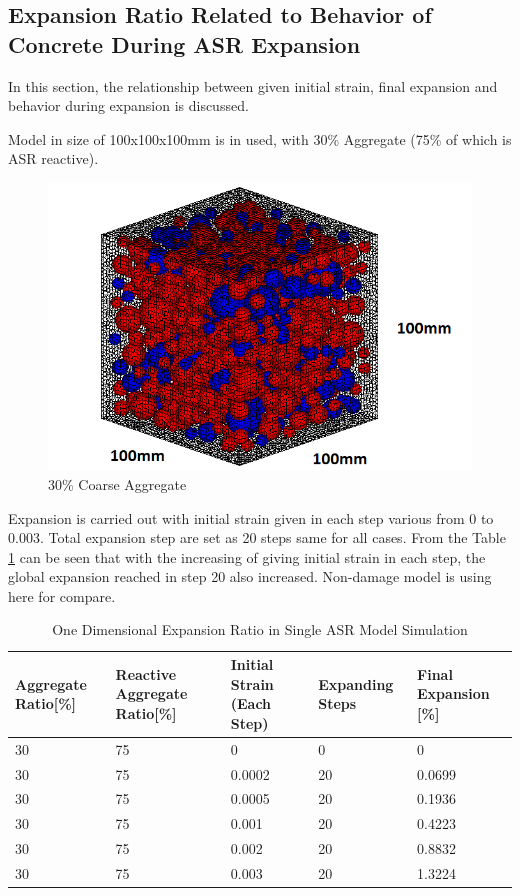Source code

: \clearpage
\subsection{Expansion Ratio Related to Behavior of Concrete During ASR Expansion}

In this section, the relationship between given initial strain, final expansion and behavior during expansion is discussed.

Model in size of 100x100x100mm is in used, with 30\% Aggregate (75\% of which is ASR reactive).

\begin{figure}[ht]
\centering
\includegraphics[width=.3\linewidth]{Files/Aggregate/A30P75.png}
  \caption{30\% Coarse Aggregate}
\end{figure}

Expansion is carried out with initial strain given in each step various from 0 to 0.003. Total expansion step are set as 20 steps same for all cases. From the Table \ref{table:ASR_30_EXP} can be seen that with the increasing of giving initial strain in each step, the global expansion reached in step 20 also increased. Non-damage model is using here for compare.

\begin{table}[ht!]
\centering
\begin{tabular}{ ||p{2cm}|p{2cm}|p{2cm}|p{2cm}|p{2cm}|| }
 \hline
 Aggregate Ratio[\%] &  Reactive Aggregate Ratio[\%]  & Initial Strain (Each Step) & Expanding Steps & Final Expansion [\%] \\ [0.5ex]
 \hline\hline
 30 & 75 & 0 & 0 & 0\\
 30 & 75 & 0.0002 & 20 & 0.0699\\
 30 & 75 & 0.0005 & 20 & 0.1936\\
 30 & 75 & 0.001 & 20 & 0.4223\\
 30 & 75 & 0.002 & 20 & 0.8832\\
 30 & 75 & 0.003 & 20 & 1.3224\\
 \hline
\end{tabular}
\caption{One Dimensional Expansion Ratio in Single ASR Model Simulation}
\label{table:ASR_30_EXP}
\end{table}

════════════════════

→ Exercise objective
Wherever "caption" appears in a line of the entries, copy that line.

→ Solution to this exercise
  \caption{30\% Coarse Aggregate}
\caption{One Dimensional Expansion Ratio in Single ASR Model Simulation}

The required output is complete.